Saved entries:
★ ★ ★

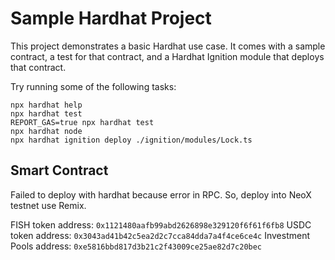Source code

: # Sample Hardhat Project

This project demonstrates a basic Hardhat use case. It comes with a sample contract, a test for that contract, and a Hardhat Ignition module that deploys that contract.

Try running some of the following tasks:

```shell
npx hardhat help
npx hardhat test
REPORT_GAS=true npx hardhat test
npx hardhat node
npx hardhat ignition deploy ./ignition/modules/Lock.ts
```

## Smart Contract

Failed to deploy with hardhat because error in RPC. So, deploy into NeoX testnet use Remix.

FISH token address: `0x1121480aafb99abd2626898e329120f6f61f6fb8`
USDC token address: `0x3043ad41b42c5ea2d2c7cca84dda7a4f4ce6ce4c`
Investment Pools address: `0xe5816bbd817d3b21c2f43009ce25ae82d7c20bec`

★ ★ ★

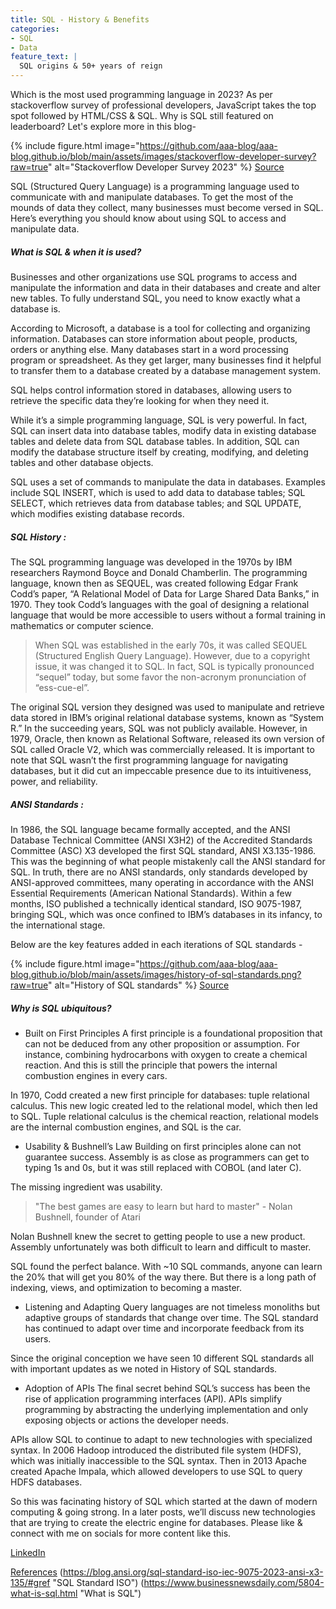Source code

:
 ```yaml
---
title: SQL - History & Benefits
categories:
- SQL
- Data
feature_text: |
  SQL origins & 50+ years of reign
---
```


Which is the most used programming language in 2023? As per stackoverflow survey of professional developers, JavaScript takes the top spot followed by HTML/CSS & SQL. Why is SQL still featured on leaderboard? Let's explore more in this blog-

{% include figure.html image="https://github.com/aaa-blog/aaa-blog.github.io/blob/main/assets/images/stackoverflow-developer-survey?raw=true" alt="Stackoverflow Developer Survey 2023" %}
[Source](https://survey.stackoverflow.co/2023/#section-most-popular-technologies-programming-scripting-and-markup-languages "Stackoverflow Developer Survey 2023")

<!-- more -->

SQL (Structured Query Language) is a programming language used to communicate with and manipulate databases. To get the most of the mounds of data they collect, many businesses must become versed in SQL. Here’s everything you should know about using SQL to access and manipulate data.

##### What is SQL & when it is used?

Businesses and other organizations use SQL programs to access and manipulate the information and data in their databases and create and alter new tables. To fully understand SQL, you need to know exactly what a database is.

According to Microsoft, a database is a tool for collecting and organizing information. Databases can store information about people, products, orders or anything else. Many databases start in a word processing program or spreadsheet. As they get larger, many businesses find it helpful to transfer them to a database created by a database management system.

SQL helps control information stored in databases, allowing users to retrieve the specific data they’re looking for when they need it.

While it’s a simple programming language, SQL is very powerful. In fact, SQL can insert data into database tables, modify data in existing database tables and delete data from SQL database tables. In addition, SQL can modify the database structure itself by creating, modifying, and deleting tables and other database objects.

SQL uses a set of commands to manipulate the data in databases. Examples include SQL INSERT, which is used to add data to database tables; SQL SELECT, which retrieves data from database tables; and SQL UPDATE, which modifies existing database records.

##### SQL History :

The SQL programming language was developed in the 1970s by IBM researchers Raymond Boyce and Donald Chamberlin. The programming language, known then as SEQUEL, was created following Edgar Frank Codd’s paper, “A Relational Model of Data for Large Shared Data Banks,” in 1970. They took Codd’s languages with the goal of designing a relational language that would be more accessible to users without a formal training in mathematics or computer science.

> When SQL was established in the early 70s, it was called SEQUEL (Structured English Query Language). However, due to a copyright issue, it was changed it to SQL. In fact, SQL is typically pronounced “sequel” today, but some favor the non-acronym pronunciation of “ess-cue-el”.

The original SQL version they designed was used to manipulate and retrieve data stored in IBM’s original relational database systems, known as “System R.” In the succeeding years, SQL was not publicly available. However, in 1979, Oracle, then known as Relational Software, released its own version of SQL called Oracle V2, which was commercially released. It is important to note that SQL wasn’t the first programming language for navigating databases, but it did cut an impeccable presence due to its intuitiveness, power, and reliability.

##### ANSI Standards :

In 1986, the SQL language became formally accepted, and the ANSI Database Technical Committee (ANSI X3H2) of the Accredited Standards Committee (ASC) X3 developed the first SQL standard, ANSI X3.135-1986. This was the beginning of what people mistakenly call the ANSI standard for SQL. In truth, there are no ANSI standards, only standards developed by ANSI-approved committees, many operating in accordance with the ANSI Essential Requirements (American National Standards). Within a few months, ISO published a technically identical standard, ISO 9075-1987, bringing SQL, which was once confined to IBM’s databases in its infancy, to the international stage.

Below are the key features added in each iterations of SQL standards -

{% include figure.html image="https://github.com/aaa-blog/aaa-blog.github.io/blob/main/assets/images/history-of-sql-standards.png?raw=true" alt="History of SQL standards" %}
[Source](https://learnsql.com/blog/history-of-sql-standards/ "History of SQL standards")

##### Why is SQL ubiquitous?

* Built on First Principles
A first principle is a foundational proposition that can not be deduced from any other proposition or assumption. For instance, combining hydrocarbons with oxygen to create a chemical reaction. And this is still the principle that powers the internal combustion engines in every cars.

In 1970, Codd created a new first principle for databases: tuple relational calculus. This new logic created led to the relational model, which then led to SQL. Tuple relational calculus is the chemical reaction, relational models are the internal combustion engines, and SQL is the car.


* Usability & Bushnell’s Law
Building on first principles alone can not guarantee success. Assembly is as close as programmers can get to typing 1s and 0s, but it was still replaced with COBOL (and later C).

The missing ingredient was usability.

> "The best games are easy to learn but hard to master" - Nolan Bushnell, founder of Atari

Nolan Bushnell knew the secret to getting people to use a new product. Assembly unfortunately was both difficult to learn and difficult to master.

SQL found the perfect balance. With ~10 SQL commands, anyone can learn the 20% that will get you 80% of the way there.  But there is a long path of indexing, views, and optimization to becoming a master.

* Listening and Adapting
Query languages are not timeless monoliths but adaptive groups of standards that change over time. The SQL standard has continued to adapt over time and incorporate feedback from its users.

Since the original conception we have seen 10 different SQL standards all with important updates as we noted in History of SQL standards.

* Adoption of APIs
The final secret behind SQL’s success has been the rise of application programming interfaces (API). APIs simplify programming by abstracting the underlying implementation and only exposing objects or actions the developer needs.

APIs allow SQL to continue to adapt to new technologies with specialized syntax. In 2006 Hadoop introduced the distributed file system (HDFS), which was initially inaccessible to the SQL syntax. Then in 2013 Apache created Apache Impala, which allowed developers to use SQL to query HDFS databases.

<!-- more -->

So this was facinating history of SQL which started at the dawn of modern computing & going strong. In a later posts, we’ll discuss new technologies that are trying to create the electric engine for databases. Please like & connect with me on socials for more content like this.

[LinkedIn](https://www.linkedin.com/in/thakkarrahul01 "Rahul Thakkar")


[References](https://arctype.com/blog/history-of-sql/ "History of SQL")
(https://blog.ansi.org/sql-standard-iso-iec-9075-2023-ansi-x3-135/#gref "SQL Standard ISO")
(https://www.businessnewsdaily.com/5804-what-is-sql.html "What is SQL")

★ ★ ★

WHAT THE EXERCISE ASKS
Pull out each line of the records holding the string "blob".

PROBLEM SOLUTION
{% include figure.html image="https://github.com/aaa-blog/aaa-blog.github.io/blob/main/assets/images/stackoverflow-developer-survey?raw=true" alt="Stackoverflow Developer Survey 2023" %}
{% include figure.html image="https://github.com/aaa-blog/aaa-blog.github.io/blob/main/assets/images/history-of-sql-standards.png?raw=true" alt="History of SQL standards" %}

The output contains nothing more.